Les causes de la mort des prisonniers bientôt connues

Après avoir rencontré tous les acteurs concernés, à savoir la Direction de l’administration pénitentiaire (DAP), le secteur des droits humains, le parquet de Port-au-Prince, la Police nationale d’Haïti (PNH), la Mission des Nations-Unies pour la Stabilisation en Haïti (Minustha), la commission présidentielle chargée d’enquêter sur les causes de la mort à répétition des prisonniers au Pénitencier national est prête à fournir son rapport. Avant la période pascale, le rapport sera rendu public, selon Renan Hédouville, l’un des membres de cette commission.

Au cours des différentes séances de travail organisées par la commission, les causes de ces décès à répétition ont été inventoriées, a fait savoir M. Hédouville lors d’une interview accordée au journal Le National ce jeudi 6 avril. Le rapport, ditil, est en train d’être finalisé avant d’être acheminé au président de la République, Jovenel Moïse. Le non-respect du droit à l’intégrité physique et psychologique des prisonniers semble être, selon le commissaire Hédouville, qui n’a pas voulu donner plus de détails, la cause fondamentale de décès récurrents des prisonniers dans les centres de détention.
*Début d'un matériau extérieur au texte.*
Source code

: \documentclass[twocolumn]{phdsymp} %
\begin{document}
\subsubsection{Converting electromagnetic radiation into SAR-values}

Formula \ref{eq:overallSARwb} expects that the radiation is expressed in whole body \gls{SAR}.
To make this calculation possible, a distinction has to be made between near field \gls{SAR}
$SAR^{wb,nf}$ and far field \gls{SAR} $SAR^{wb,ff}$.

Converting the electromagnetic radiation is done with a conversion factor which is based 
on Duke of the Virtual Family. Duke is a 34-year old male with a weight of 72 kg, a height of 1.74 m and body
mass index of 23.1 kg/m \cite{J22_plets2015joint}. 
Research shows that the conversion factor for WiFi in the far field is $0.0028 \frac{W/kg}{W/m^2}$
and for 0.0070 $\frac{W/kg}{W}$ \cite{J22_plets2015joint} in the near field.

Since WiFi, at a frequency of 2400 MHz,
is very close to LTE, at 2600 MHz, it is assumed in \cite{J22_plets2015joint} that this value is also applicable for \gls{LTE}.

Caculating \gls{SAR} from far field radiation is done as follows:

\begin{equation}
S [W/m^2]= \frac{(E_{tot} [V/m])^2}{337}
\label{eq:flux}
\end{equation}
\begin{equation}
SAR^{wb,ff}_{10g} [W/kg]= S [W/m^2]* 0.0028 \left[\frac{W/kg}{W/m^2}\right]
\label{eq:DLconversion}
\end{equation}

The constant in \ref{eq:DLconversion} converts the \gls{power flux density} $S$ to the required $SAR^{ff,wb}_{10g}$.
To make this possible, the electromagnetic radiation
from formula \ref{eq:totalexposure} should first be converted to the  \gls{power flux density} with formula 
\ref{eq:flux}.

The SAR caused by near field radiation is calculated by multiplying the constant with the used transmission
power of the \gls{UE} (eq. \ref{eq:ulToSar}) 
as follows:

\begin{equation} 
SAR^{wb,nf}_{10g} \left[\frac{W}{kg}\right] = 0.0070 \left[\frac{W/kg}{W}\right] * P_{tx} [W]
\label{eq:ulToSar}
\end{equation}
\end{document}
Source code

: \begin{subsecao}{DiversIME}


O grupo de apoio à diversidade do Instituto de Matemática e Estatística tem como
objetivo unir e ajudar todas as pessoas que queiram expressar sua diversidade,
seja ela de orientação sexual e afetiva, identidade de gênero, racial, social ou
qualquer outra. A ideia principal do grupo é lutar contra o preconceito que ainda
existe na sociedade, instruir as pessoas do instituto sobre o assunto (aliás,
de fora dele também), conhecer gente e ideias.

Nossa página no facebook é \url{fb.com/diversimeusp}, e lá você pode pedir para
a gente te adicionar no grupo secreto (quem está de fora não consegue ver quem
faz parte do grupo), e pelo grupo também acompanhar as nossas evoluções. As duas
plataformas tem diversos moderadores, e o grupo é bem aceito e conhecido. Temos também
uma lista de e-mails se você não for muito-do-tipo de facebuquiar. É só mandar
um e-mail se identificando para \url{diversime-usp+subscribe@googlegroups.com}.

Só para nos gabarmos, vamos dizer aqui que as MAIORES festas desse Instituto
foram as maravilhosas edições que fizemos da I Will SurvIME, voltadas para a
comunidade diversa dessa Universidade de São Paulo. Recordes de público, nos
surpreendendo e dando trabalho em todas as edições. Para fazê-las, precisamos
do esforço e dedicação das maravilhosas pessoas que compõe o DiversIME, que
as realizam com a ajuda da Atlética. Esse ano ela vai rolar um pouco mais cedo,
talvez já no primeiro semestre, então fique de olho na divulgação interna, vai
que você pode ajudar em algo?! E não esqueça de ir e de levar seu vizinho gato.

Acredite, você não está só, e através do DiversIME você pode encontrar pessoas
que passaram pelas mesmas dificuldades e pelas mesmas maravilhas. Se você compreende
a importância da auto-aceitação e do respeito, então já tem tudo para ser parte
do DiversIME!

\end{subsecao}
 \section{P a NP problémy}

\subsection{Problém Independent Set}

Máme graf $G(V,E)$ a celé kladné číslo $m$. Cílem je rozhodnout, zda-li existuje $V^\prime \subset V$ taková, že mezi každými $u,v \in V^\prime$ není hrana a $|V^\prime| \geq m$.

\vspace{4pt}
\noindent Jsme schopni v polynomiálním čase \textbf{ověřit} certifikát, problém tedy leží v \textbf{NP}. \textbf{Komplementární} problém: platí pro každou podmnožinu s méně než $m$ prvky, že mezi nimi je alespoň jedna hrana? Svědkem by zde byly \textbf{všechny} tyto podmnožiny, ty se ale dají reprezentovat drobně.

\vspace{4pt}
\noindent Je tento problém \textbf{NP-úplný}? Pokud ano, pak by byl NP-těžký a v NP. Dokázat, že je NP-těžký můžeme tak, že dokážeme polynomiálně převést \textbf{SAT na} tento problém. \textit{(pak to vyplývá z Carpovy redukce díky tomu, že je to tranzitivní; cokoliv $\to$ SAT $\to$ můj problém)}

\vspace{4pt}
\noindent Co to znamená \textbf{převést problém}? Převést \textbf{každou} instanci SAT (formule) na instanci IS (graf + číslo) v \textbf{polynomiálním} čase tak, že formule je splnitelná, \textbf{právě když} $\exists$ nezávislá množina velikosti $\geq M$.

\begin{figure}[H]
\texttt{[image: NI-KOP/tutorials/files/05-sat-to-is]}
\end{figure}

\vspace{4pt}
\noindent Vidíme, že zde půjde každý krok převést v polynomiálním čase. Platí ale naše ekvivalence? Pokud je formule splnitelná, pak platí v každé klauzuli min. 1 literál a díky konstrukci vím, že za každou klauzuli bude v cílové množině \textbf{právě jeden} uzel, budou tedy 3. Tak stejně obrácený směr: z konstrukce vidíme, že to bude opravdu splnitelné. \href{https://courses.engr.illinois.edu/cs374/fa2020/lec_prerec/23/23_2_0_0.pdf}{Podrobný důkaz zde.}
Le commissaire exhorte déjà les autorités haïtiennes à faire de leur mieux afin de respecter les normes et standards internationaux en matière de détention.
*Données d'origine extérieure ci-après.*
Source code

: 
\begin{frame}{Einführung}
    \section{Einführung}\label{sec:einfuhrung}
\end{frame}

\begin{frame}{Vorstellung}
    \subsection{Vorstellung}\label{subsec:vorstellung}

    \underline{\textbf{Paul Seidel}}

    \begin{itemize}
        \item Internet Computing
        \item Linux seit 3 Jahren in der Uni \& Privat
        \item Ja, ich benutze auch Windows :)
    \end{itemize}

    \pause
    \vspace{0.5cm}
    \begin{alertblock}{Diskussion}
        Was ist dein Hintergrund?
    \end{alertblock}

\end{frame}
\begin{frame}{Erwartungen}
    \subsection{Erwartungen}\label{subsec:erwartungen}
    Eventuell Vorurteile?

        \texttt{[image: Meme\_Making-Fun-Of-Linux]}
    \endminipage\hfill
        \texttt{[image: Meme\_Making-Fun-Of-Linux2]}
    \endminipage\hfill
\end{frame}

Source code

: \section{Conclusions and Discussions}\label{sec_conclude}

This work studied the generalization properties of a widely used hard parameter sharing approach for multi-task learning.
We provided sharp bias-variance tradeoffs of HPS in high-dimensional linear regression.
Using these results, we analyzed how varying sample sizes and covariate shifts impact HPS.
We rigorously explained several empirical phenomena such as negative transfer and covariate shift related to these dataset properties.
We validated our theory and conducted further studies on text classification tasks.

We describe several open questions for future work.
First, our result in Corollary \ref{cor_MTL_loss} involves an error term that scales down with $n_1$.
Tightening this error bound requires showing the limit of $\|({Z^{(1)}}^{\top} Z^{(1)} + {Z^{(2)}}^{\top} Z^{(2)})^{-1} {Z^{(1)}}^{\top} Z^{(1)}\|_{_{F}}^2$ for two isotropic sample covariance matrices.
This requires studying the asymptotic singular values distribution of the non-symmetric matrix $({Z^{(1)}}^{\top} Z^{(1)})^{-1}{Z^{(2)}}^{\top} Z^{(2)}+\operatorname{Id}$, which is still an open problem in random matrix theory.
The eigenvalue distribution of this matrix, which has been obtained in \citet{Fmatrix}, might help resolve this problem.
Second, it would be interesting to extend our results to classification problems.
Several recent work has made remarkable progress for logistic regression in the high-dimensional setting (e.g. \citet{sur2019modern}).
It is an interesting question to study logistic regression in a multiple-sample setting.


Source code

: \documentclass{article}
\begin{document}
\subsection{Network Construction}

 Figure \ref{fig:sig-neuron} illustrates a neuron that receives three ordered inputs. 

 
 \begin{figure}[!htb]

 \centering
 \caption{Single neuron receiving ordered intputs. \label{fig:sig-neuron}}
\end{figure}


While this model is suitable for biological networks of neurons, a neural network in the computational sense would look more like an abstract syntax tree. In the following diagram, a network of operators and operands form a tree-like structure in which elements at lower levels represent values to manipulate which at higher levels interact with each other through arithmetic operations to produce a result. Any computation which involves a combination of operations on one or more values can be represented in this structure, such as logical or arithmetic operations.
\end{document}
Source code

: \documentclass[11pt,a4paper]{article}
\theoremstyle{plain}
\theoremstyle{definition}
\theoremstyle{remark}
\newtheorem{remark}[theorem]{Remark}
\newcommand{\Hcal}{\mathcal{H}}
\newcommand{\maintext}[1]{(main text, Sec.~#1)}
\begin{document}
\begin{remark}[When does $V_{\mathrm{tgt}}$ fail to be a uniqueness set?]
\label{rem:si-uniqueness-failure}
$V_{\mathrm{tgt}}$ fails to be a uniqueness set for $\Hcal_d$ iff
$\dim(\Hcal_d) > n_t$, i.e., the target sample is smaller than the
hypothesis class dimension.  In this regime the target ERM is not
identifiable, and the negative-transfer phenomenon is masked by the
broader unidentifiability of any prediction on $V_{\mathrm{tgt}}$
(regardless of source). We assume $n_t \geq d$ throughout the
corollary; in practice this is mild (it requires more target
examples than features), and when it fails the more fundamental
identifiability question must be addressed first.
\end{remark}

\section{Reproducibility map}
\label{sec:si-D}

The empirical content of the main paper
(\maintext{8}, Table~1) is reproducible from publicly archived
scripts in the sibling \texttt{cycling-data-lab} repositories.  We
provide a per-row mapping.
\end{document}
Les nombreuses funérailles des prisonniers avaient attiré l’attention du président de la République au point qu’il avait décidé de prendre en main la situation. Ainsi, par arrêté présidentiel au mois de février dernier, une commission présidentielle composée de neuf membres d’horizon divers, Clamé Ocnam Daméus (président), Mona Jean (vice-présidente), Kettely Julien, Barthelemy Jean Noel, Jean Lario Pierre, Micosky Pompilus, Francene Moreau, Jacob Saintvil et Renan Hédouville, a été formée. Ces différents membres de la commission ont effectué leurs travaux sur non seulement la cause des décès récurrents, mais également sur la situation générale de détention en Haïti.
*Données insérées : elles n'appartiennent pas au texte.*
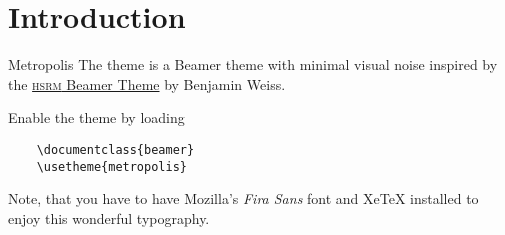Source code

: \section{Introduction}

\begin{frame}[fragile]{Metropolis}
  The \themename theme is a Beamer theme \cite{greenwade93} with minimal visual noise
  inspired by the \href{https://github.com/hsrmbeamertheme/hsrmbeamertheme}{\textsc{hsrm} Beamer
  Theme} by Benjamin Weiss. \cite{Er01}

  Enable the theme \cite{Simpson} by loading

  \begin{verbatim}    \documentclass{beamer}
    \usetheme{metropolis}\end{verbatim}

  Note, that you have to have Mozilla's \emph{Fira Sans} font and XeTeX
  installed to enjoy this wonderful typography.
\end{frame}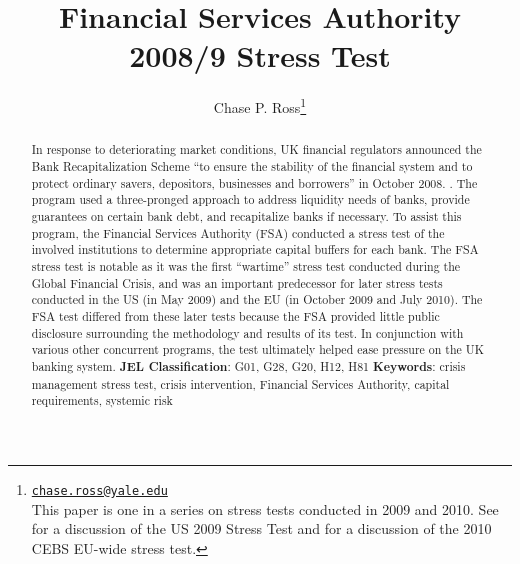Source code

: \documentclass[12pt]{article}
\begin{document}
\lhead{}
\rhead{}

\renewcommand{\headrulewidth}{0.0pt}
\renewcommand{\footrulewidth}{0.0pt}


\title{Financial Services Authority 2008/9 Stress Test}%
\author{Chase P. Ross\thanks{\texttt{\href{mailto:chase.ross@yale.edu}{chase.ross@yale.edu}} \\ This paper is one in a series on stress tests conducted in 2009 and 2010. See \citet{Ross2016a} for a discussion of the US 2009 Stress Test and \citet{Ross2016b} for a discussion of the 2010 CEBS EU-wide stress test.}}



\maketitle

\begin{abstract}

In response to deteriorating market conditions, UK financial regulators announced the Bank Recapitalization Scheme ``to ensure the stability of the financial system and to protect ordinary savers, depositors, businesses and borrowers'' in October 2008. \citep{BRSAnnouncement}. The program used a three-pronged approach to address liquidity needs of banks, provide guarantees on certain bank debt, and recapitalize banks if necessary. To assist this program, the Financial Services Authority (FSA) conducted a stress test of the involved institutions to determine appropriate capital buffers for each bank. The FSA stress test is notable as it was the first ``wartime'' stress test conducted during the Global Financial Crisis, and was an important predecessor for later stress tests conducted in the US (in May 2009) and the EU (in October 2009 and July 2010). The FSA test differed from these later tests because the FSA provided little public disclosure surrounding the methodology and results of its test. In conjunction with various other concurrent programs, the test ultimately helped ease pressure on the UK banking system.
\newline
\newline
\textbf{JEL Classification}: G01, G28, G20, H12, H81
\newline
\newline
\textbf{Keywords}: crisis management stress test, crisis intervention, Financial Services Authority, capital requirements, systemic risk

\end{abstract}
\newpage
\tableofcontents
\newpage
\end{document}

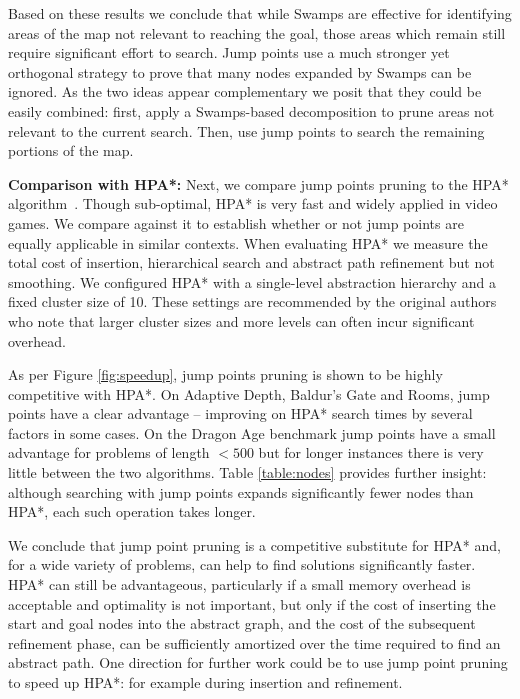 Based on these results we conclude that while Swamps are effective for
identifying areas of the map not relevant to reaching the goal, those areas
which remain still require significant effort to search.  Jump points use a much
stronger yet orthogonal strategy to prove that many nodes expanded by Swamps can
be ignored.  As the two ideas appear complementary we posit that they could be
easily combined: first, apply a Swamps-based decomposition to prune areas not
relevant to the current search.  Then, use jump points to search the remaining
portions of the map.

\textbf{Comparison with HPA*: }
Next, we compare jump points pruning to the HPA* algorithm~\cite{botea04}.
Though sub-optimal, HPA* is very fast and widely applied in video games. We
compare against it to establish whether or not jump points are equally
applicable in similar contexts.  When evaluating HPA* we measure the total cost
of insertion, hierarchical search and abstract path refinement but not
smoothing.  We configured HPA* with a single-level abstraction hierarchy and a
fixed cluster size of 10.  These settings are recommended by the original
authors who note that larger cluster sizes and more levels can often incur
significant overhead.

As per Figure \ref{fig:speedup}, jump points pruning is shown to be 
highly competitive with HPA*.
On Adaptive Depth, Baldur's Gate and Rooms, jump points have a clear advantage
-- improving on HPA* search times by several factors in some cases.
On the Dragon Age benchmark jump points have a small advantage for problems of 
length $< 500$ but for longer instances there is very little between the two
algorithms.
Table \ref{table:nodes} provides further insight: although searching with jump 
points expands significantly fewer nodes than HPA*, each such operation
takes longer.

We conclude that jump point pruning is a competitive substitute for HPA* and,
for a wide variety of problems, can help to find solutions significantly faster.
HPA*
can still be advantageous, particularly if a small memory overhead is acceptable
and optimality is not important, but only if the cost of inserting the start and
goal nodes into the abstract graph, and the cost of the subsequent refinement
phase, can be sufficiently amortized over the time required to find an abstract
path.
One direction for further work could be to use jump
point pruning to speed up HPA*: for example during insertion and refinement.
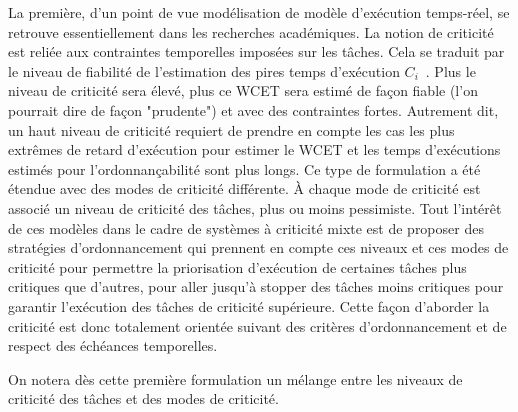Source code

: \documentclass[french, a4paper, 11pt, twoside, pdftex]{StyleThese}
\begin{document}
    La première, d'un point de vue modélisation de modèle d'exécution temps-réel, se retrouve essentiellement dans les recherches académiques. La notion de criticité est reliée aux contraintes temporelles imposées sur les tâches. Cela se traduit par le niveau de fiabilité de l'estimation des pires temps d'exécution $C_i$~\cite{vestal_preemptive_2007}. 
    Plus le niveau de criticité sera élevé, plus ce WCET sera estimé de façon fiable (l'on pourrait dire de façon "prudente") et avec des contraintes fortes. Autrement dit, un haut niveau de criticité requiert de prendre en compte les cas les plus extrêmes de retard d'exécution pour estimer le WCET et les temps d'exécutions estimés pour l'ordonnançabilité sont plus longs. Ce type de formulation a été étendue avec des modes de criticité différente. À chaque mode de criticité est associé un niveau de criticité des tâches, plus ou moins pessimiste.
    Tout l'intérêt de ces modèles  dans le cadre de systèmes à criticité mixte est de proposer des stratégies d'ordonnancement qui prennent en compte ces niveaux et ces modes de criticité pour permettre la priorisation d'exécution de certaines tâches plus critiques que d'autres, pour aller jusqu'à stopper des tâches moins critiques pour garantir l'exécution des tâches de criticité supérieure. Cette façon d'aborder la criticité est donc totalement orientée suivant des critères d'ordonnancement et de respect des échéances temporelles.
    
    On notera dès cette première formulation un mélange entre les niveaux de criticité des tâches et des modes de criticité. 
    
\end{document}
Avec un mandat d’un mois renouvelable, la commission avait pour mission d’élucider les causes de ce soudain phénomène de surmortalité dans les centres de détention du pays. C’est une situation qui avait soulevé l’indignation au sein de la société civile qui avait exigé que lumière soit faite sur la mort soudaine des prisonniers dans les centres d’incarcération. Le président de la République avait fait preuve de compréhension. Ainsi, lors de la présentation des membres de la commission, il avait souligné que la nation haïtienne ne saurait fermer les yeux sur cette situation qui semble être une violation flagrante, voire un mépris du droit à la santé et à la vie dont dispose tout individu, sans considération aucune, peu importe la situation dans laquelle il se trouve.

Également chef de la mission des Nations-Unies pour la stabilisation en Haïti (Minustha), la représentante spéciale du secrétaire général de l’organisation des Nations-Unies (ONU) en Haïti, Sandra Honoré, n’avait cessé d’alerter les autorités haïtiennes de sa préoccupation concernant l’aggravation des conditions de détention cruelles, dégradantes et inhumaine en Haïti. Nombreuses encore sont les visites de l’envoyé spécial de l’ONU sur la situation des droits de l’homme en Haïti, Gustavó Gallon, qui dressent toutes un tableau très sombre de la situation carcérale dans le pays. Manque de nourriture, manque d’accès aux soins médicaux cumulés avec la surpopulation carcérale, le confinement et les conditions d’hygiènes déplorables sont, entre autres, l’ensemble des maux du système soulignés à chaque fois par Gustavo Gallon qui a beau exhorté à l’État haïtien de combattre la détention préventive prolongée en Haïti.

Malgré tous ces appels lancés par les organisations des droits de l’homme en Haïti, les Nations-Unies, et autres, aucune décision n’a été prise en ce sens pour améliorer la condition de vie à l’intérieur des prisons. Il a fallu la mort par dizaine de prisonniers avant qu’une décision soit prise par l’État pour aller chercher la cause de ces décès alors que l’éventualité d’une catastrophe pareille avait déjà été soulignée par la majorité des organisations évoluant dans le secteur des droits humains ainsi que l’envoyé spécial de la situation des droits de l’homme en Haïti.